The following conversation transcript was lightly edited for clarity.
Okay so first of all, what made you become a pro-wind environmental activist?
This all goes back to maybe 15 years ago. I’ve always been environmentally minded. I’m 55 years old and not from the nonprofit sector. I like everybody else was living my normal life and maybe with some naivete thought that if things were good and economical and made sense and worked better than what we were doing in the past, we’d move on from that. But time kept creeping along and we went through the 1990s and 2000s and then I began to become more aware. I just thought people who knew more than I did would do something about this.
Surprisingly I look back and a movie that really motivated me to do what I’m doing is Avatar. They’re destroying the planet for the materials – exactly what we’re seeing now. We’re seeing it more than ever, with someone who is almost like a comic book villain now wanting to strip-mine the sea bed. I wonder what the anti-offshore wind people have to say about that.
It’s been surprising to me. We had always known there was going to be opposition to offshore wind, and disinformation coming. We had always tried to get out ahead of it but we were always unsuccessful in getting funding to deal with that.
Did the developers get ahead of it?
No. I think the developers got a lot of bad advice from the public relations firms they were using.
We kept telling them, please just tell the people what’s going on. I can see how they got into that position because people were asking questions about things that weren’t decided yet. But instead of saying they didn’t know and it wasn’t decided yet, they refused to admit they didn’t know something, even if that was the case. It engendered a lot of distrust in the communities that opponents were able to seize on quite easily.
I know from someone who has done campaigns of community organizing before, you just tell people what it is and what you know. It engenders trust. Unfortunately it didn’t go that way and I think a big part of that is they should’ve been more ready for people who were not willing to accept any answer as acceptable.
It feels to me like offshore wind has now become a wedge issue. A culture war issue. And they got people who frankly should’ve known better to listen to some of the least reliable people in the community throwing out claims that were ridiculous. And they overwhelmed a lot of people with half truths, misinformation.
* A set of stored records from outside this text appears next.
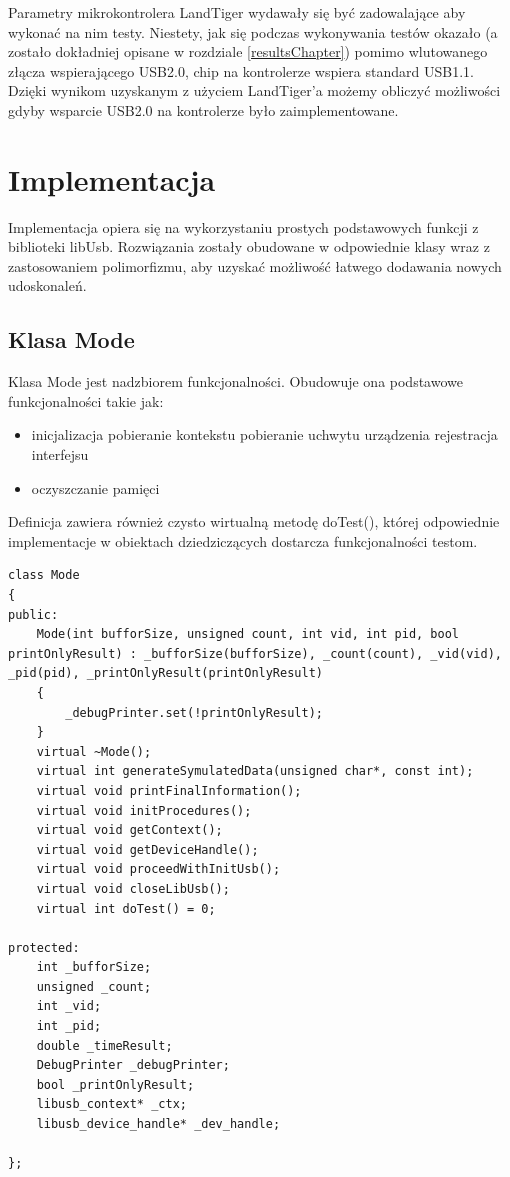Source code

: \documentclass{BscUS}
\newcommand\blankpage{%
    \null
    \thispagestyle{empty}%
    \newpage}
\begin{document}
Parametry mikrokontrolera LandTiger wydawały się być zadowalające aby wykonać na nim testy. Niestety, jak się podczas wykonywania testów okazało (a zostało dokładniej opisane w rozdziale \ref{resultsChapter}) pomimo wlutowanego złącza wspierającego USB2.0, chip na kontrolerze wspiera standard USB1.1. Dzięki wynikom uzyskanym z użyciem LandTiger'a możemy obliczyć możliwości gdyby wsparcie USB2.0 na kontrolerze było zaimplementowane.
\afterpage{\blankpage}

\chapter{Implementacja}
\label{implementationChapter}
Implementacja opiera się na wykorzystaniu prostych podstawowych funkcji z biblioteki libUsb. Rozwiązania zostały obudowane w odpowiednie klasy wraz z zastosowaniem polimorfizmu, aby uzyskać możliwość łatwego dodawania nowych udoskonaleń.

\section{Klasa Mode}
Klasa Mode jest nadzbiorem funkcjonalności. Obudowuje ona podstawowe funkcjonalności takie jak:
\begin{itemize}
\item inicjalizacja
\subitem pobieranie kontekstu
\subitem pobieranie uchwytu urządzenia
\subitem rejestracja interfejsu
\item oczyszczanie pamięci
\end{itemize}
Definicja zawiera również czysto wirtualną metodę doTest(), której odpowiednie implementacje w obiektach dziedziczących dostarcza funkcjonalności testom.
\begin{lstlisting}[caption={Deklaracja klasy Mode},label={lst:CMode}]
class Mode
{
public:
	Mode(int bufforSize, unsigned count, int vid, int pid, bool printOnlyResult) : _bufforSize(bufforSize), _count(count), _vid(vid), _pid(pid), _printOnlyResult(printOnlyResult)
	{
		_debugPrinter.set(!printOnlyResult);
	}
	virtual ~Mode();
	virtual int generateSymulatedData(unsigned char*, const int);
	virtual void printFinalInformation();
	virtual void initProcedures();
	virtual void getContext();
	virtual void getDeviceHandle();
	virtual void proceedWithInitUsb();
	virtual void closeLibUsb();
	virtual int doTest() = 0;
	
protected:
	int _bufforSize;
	unsigned _count;
	int _vid;
	int _pid;
	double _timeResult;
	DebugPrinter _debugPrinter;
	bool _printOnlyResult;
	libusb_context* _ctx;
	libusb_device_handle* _dev_handle;

};
\end{lstlisting}
\end{document}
People couldn’t keep up.
What is the environmental movement actually doing now to address what is not just a policy problem but a cultural problem?
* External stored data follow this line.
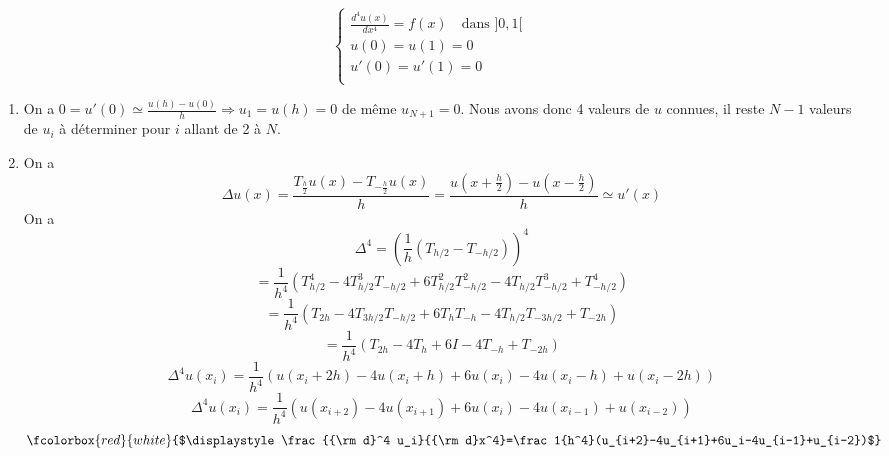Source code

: \documentclass[a4paper,11pt]{article}
\def \de {{\rm d}}
\newcommand{\myredbox}[1]{\fcolorbox{red}{white}{$\displaystyle#1$}}
\begin{document}
\[\left\{\begin{array}{l}
\frac{d^4u(x)}{dx^4}=f(x)\quad\mbox{dans }]0,1[\\
u(0)=u(1)=0\\
u'(0)=u'(1)=0\\
\end{array}\right.
\]

\begin{enumerate}
\item On a $0=u'(0)\simeq \frac{u(h)-u(0)}{h}\Longrightarrow u_1=u(h)=0$ de même $u_{N+1}=0$. Nous avons donc 4 valeurs de $u$ connues, il reste $N-1$ valeurs de $u_i$ à déterminer pour $i$ allant de 2 à $N$. 

\item On a
\[\Delta u(x)= \frac{T_{\frac h2}u(x)-T_{-\frac h2}u(x)}{h}= \frac{u(x+\frac h2)-u(x-\frac h2)}{h}\simeq u'(x)\]
On a
\[\Delta^4=\left(\frac 1h(T_{h/2}-T_{-h/2})\right)^4\]\[=\frac 1{h^4}(T^4_{h/2}-4T^3_{h/2}T_{-h/2}+6T^2_{h/2}T^2_{-h/2}-4T_{h/2}T^3_{-h/2}+T^4_{-h/2})\]
\[=\frac 1{h^4}(T_{2h}-4T_{3h/2}T_{-h/2}+6T_{h}T_{-h}-4T_{h/2}T_{-3h/2}+T_{-2h})\]
\[=\frac 1{h^4}(T_{2h}-4T_{h}+6I-4T_{-h}+T_{-2h})\]
\[\Delta^4u(x_i)=\frac 1{h^4}(u(x_i+2h)-4u(x_i+h)+6u(x_i)-4u(x_i-h)+u(x_i-2h))\]
\[\Delta^4u(x_i)=\frac 1{h^4}(u(x_{i+2})-4u(x_{i+1})+6u(x_i)-4u(x_{i-1})+u(x_{i-2}))\]
\[\myredbox{\frac{\de^4 u_i}{\de x^4}=\frac 1{h^4}(u_{i+2}-4u_{i+1}+6u_i-4u_{i-1}+u_{i-2})}\]



\end{enumerate}
\end{document}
Well, that’s a great question and we have been trying to turn it around for a while. Though we have some resources, it is really hard to deprogram people. It’s very hard. I have spoken to people who came to me and said, I haven’t made up my mind. I am just looking for the right information. And when I gave it to them, they told me I was a “climate cult zealot.” That’s what everybody in the environmental movement is to them.
We need to really just bring in the people who support this stuff. It’s a basic concept but unfortunately we’ve never had the capacity to do that kind of thing. It’s something bigger organizations were doing, but they don’t have capacity for it now either. So it’s on us to just find the things that aren’t being done and do them. It’s about building coalitions.
It’s about starting from zero. Having offshore wind 101 information sessions and getting other organizations involved and getting their people educated. It can’t be a single process doing that. If the general public knew how a wind turbine works, if the average person on the street knew how it works, they’d laugh at people when they throw disinformation at them – but they don’t know it’s nonsense yet.